■ **Available data**:
━━━━━━━━━━━━━━━━

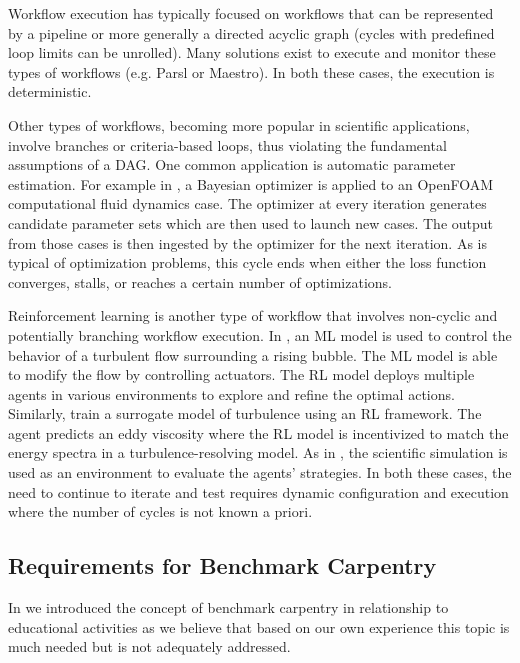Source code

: \documentclass[utf8]{FrontiersinVancouver} %
\begin{document}
Workflow execution has typically focused on workflows that can be represented by a pipeline or more generally a directed acyclic graph (cycles with predefined loop limits can be unrolled). Many solutions exist to execute and monitor these types of workflows (e.g. Parsl or Maestro). In both these cases, the execution is deterministic.

Other types of workflows, becoming more popular in scientific applications, involve branches or criteria-based loops, thus violating the fundamental assumptions of a DAG. One common application is automatic parameter estimation.  For example in \citep{Maric2024OpenFOAM}, a Bayesian optimizer is applied to an OpenFOAM computational fluid dynamics case. The optimizer at every iteration generates candidate parameter sets which are then used to launch new cases. The output from those cases is then ingested by the optimizer for the next iteration. As is typical of optimization problems, this cycle ends when either the loss function converges, stalls, or reaches a certain number of optimizations.

Reinforcement learning is another type of workflow that involves non-cyclic and potentially branching workflow execution. In \citep{Font2024}, an ML model is used to control the behavior of a turbulent flow surrounding a rising bubble. The ML model is able to modify the flow by controlling actuators.  The RL model deploys multiple agents in various environments to explore and refine the optimal actions. Similarly, \citep{Kurz2022} train a surrogate model of turbulence using an RL framework. The agent predicts an eddy viscosity where the RL model is incentivized to match the energy spectra in a turbulence-resolving model. As in \citep{Font24}, the scientific simulation is used as an environment to evaluate the agents' strategies. In both these cases, the need to continue to iterate and test requires dynamic configuration and execution where the number of cycles is not known a priori.



\subsection{Requirements for Benchmark Carpentry}
\label{sec:carpentry}

In \citep{las-frontiers-edu} we introduced the concept of benchmark carpentry in relationship to educational activities as we believe that based on our own experience this topic is much needed but is not adequately addressed. 
\end{document}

━━━━━━━━━━━━━━━━

■ **Task objective**: From the records above, extract exactly and only the lines that begin at the line with "Workflow execution has" and stop after the line with "Other types of".

■ **Exercise output**:
Workflow execution has typically focused on workflows that can be represented by a pipeline or more generally a directed acyclic graph (cycles with predefined loop limits can be unrolled). Many solutions exist to execute and monitor these types of workflows (e.g. Parsl or Maestro). In both these cases, the execution is deterministic.

Other types of workflows, becoming more popular in scientific applications, involve branches or criteria-based loops, thus violating the fundamental assumptions of a DAG. One common application is automatic parameter estimation.  For example in \citep{Maric2024OpenFOAM}, a Bayesian optimizer is applied to an OpenFOAM computational fluid dynamics case. The optimizer at every iteration generates candidate parameter sets which are then used to launch new cases. The output from those cases is then ingested by the optimizer for the next iteration. As is typical of optimization problems, this cycle ends when either the loss function converges, stalls, or reaches a certain number of optimizations.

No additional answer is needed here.